"I was there..."
by Kate Campbell
Childhood Memories of Noe Valley in the 1950s
Noe Valley. I lived there once, on the hill, on the street that cleaves Twin Peaks, in a house with a window that pictured the world – San Francisco Bay, the Dutch Boy sign with the child mechanically waving a paint brush, cargo ships resting like logs by the docks.
The city’s roar and diesel fumes roiled through my grandmother’s open front window. We watched TV, black and white Crusader Rabbit cartoons, played on ratty oriental carpets, broke the faux Chippendale furniture, ignored the framed prints from Sears, and relied on the house’s skylights to illuminate the gloom. When someone asks “where are you from,” images of growing up in the 1950s in Noe Valley rush in before I answer, then tell them the truth, in two words.
But there's more to the answer, in terms of memories and pungent sensory details. In that Irish enclave where my family had lived for several generations, my Great Aunt Eva lay dying of old age and widow’s despair in the back bedroom. My father lay drunk on the bedstead in the basement, while next door, Mr. Anderson, the neighborhood bachelor, pruned shrubs in his front garden. He had a hot house in the back, propagated cuttings from the nursery in Golden Gate Park where he worked, shared the strongest ones with my grandmother. He called the four of us kids "the weeds."
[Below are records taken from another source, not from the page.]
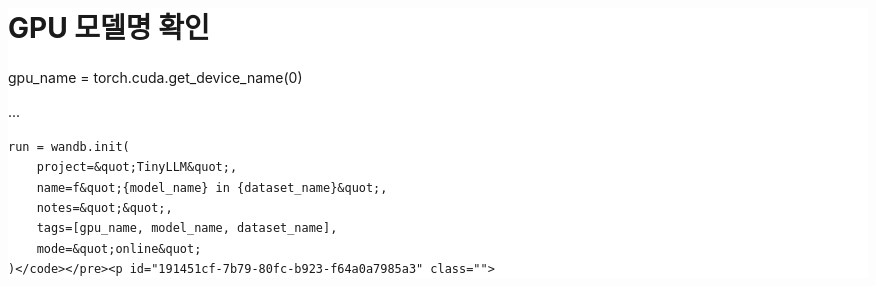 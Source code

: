 # GPU 모델명 확인
gpu_name = torch.cuda.get_device_name(0)

...

    run = wandb.init(
        project=&quot;TinyLLM&quot;,
        name=f&quot;{model_name} in {dataset_name}&quot;,
        notes=&quot;&quot;,
        tags=[gpu_name, model_name, dataset_name],
        mode=&quot;online&quot;
    )</code></pre><p id="191451cf-7b79-80fc-b923-f64a0a7985a3" class="">
</p></div> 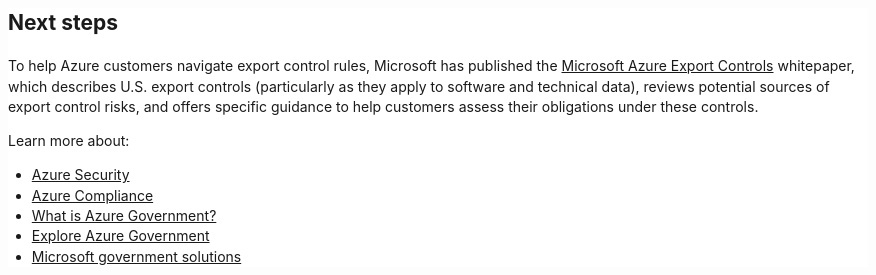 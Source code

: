 ## Next steps

To help Azure customers navigate export control rules, Microsoft has published the [Microsoft Azure Export Controls](https://aka.ms/Azure-Export-Paper) whitepaper, which describes U.S. export controls (particularly as they apply to software and technical data), reviews potential sources of export control risks, and offers specific guidance to help customers assess their obligations under these controls.

Learn more about:

- [Azure Security](../security/fundamentals/overview.md)
- [Azure Compliance](../compliance/index.yml)
- [What is Azure Government?](./documentation-government-welcome.md)
- [Explore Azure Government](https://azure.microsoft.com/global-infrastructure/government/)
- [Microsoft government solutions](https://www.microsoft.com/enterprise/government) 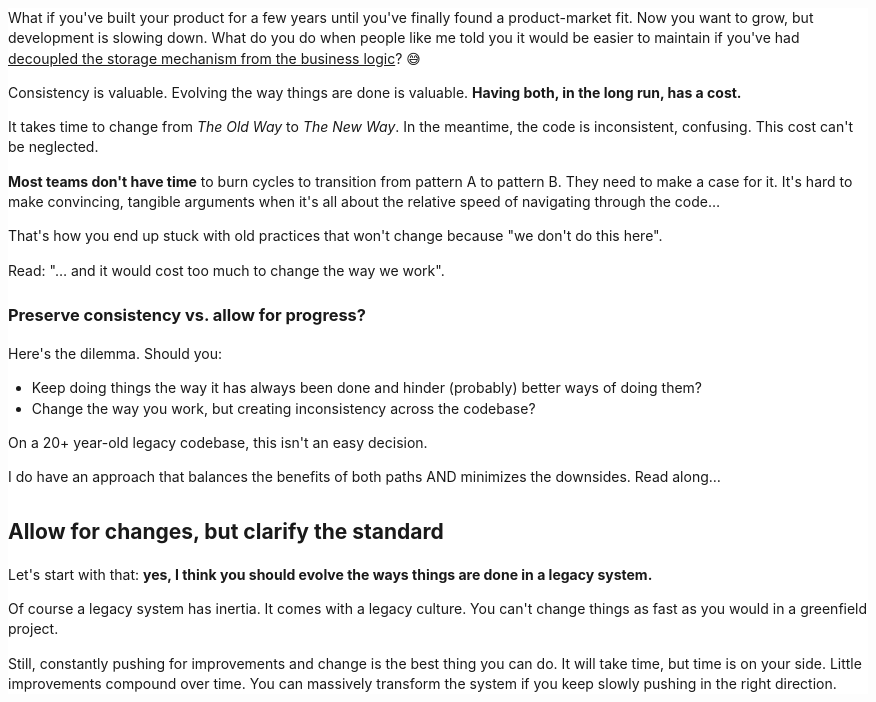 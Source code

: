 What if you've built your product for a few years until you've finally found a product-market fit. Now you want to grow, but development is slowing down. What do you do when people like me told you it would be easier to maintain if you've had [decoupled the storage mechanism from the business logic](https://blog.octo.com/en/hexagonal-architecture-three-principles-and-an-implementation-example/)? 😅

Consistency is valuable. Evolving the way things are done is valuable. **Having both, in the long run, has a cost.**

It takes time to change from _The Old Way_ to _The New Way_. In the meantime, the code is inconsistent, confusing. This cost can't be neglected.

**Most teams don't have time** to burn cycles to transition from pattern A to pattern B. They need to make a case for it. It's hard to make convincing, tangible arguments when it's all about the relative speed of navigating through the code…

That's how you end up stuck with old practices that won't change because "we don't do this here".

Read: "… and it would cost too much to change the way we work".

### Preserve consistency vs. allow for progress?

Here's the dilemma. Should you:

- Keep doing things the way it has always been done and hinder (probably) better ways of doing them?
- Change the way you work, but creating inconsistency across the codebase?

On a 20+ year-old legacy codebase, this isn't an easy decision.

I do have an approach that balances the benefits of both paths AND minimizes the downsides. Read along…

## Allow for changes, but clarify the standard

Let's start with that: **yes, I think you should evolve the ways things are done in a legacy system.**

Of course a legacy system has inertia. It comes with a legacy culture. You can't change things as fast as you would in a greenfield project.

Still, constantly pushing for improvements and change is the best thing you can do. It will take time, but time is on your side. Little improvements compound over time. You can massively transform the system if you keep slowly pushing in the right direction.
Our side of the hothouse—a fence divided our yards, but the hothouse was there first—served as a playroom. We invited the neighbor kids back there to play. We climbed on the roof, careful not to get pricked by the climbing rose that provided pink bouquets for our little yellow tea table. Mr. Anderson, his watery blue eye trained on us through the crack in the boards, knocked on the wood when we said bad words or socked each other.
My first crush, Michael Esterbrook, came over from across the street in his coonskin cap and we’d play saloon, Davey Crockett and Daniel Boone. I’d be Miss Kitty and try to trick him into a kiss, but my brothers were always there, lifting butterfly cocoons from the Shasta daisies or prying quartz rocks from the birdbath to use as ammo. I'd put nasturtiums and white iris in my hair, suck nectar from the flower tubes. Michael never kissed me, never lay down with me in my little doll’s bed.
My grandmother would call from a back window and we’d trudge with her, all four of us kids, to the grocery store at 24th and Castro. She’d buy lamb chops at the butcher shop, chat with the neighbors. We’d get free slices of baloney, wait for the 11 Hoffman bus to take us back up the hill with our sacks of canned peaches and Folgers coffee, back to where I’m from.